▶ WHAT IS NEEDED
Return exactly the lines below, starting with the one that has "- Khi nhập lưu" and going on through the one that has "- Cảm ơn bác".

▶ DATA TO EXAMINE

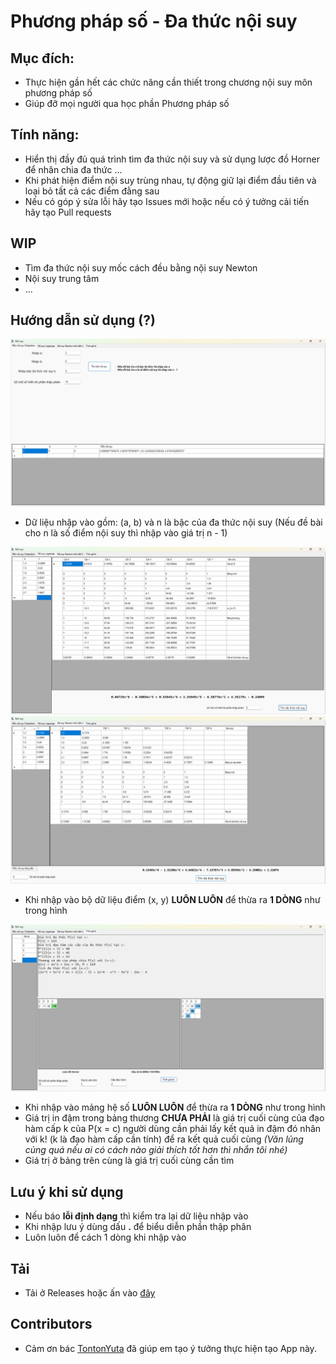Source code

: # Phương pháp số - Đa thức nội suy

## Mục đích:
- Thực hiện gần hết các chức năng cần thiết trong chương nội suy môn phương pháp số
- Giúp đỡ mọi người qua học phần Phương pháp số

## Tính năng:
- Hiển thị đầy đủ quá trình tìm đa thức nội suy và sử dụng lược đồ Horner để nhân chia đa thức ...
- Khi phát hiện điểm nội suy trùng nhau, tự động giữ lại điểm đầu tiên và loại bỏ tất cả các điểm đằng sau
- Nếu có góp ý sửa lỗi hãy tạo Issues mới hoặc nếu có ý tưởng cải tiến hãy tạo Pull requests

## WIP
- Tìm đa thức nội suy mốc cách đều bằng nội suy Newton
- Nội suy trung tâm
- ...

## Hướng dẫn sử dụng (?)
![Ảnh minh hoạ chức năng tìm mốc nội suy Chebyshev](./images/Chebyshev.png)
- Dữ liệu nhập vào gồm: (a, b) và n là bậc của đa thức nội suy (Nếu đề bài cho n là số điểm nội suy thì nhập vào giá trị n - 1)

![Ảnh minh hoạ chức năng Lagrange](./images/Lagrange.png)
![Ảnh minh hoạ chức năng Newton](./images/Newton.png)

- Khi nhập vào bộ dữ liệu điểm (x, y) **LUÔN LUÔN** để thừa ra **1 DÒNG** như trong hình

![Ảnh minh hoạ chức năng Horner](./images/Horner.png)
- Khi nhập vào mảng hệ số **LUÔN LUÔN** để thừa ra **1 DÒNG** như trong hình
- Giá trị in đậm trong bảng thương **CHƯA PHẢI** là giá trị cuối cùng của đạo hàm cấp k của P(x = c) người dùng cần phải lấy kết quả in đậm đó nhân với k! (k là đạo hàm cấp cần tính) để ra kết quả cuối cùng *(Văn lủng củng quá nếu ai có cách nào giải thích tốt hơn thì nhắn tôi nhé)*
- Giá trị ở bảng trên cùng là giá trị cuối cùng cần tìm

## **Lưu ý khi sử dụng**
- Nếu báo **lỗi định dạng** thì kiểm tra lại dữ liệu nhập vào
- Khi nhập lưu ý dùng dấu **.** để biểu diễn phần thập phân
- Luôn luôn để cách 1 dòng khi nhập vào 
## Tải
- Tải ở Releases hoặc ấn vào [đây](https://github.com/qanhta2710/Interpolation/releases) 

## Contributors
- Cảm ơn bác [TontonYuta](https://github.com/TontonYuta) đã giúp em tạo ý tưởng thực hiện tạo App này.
...
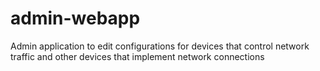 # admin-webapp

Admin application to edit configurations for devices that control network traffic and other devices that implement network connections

▶ YOUR SOLUTION
- Khi nhập lưu ý dùng dấu **.** để biểu diễn phần thập phân
- Luôn luôn để cách 1 dòng khi nhập vào 
## Tải
- Tải ở Releases hoặc ấn vào [đây](https://github.com/qanhta2710/Interpolation/releases) 

## Contributors
- Cảm ơn bác [TontonYuta](https://github.com/TontonYuta) đã giúp em tạo ý tưởng thực hiện tạo App này.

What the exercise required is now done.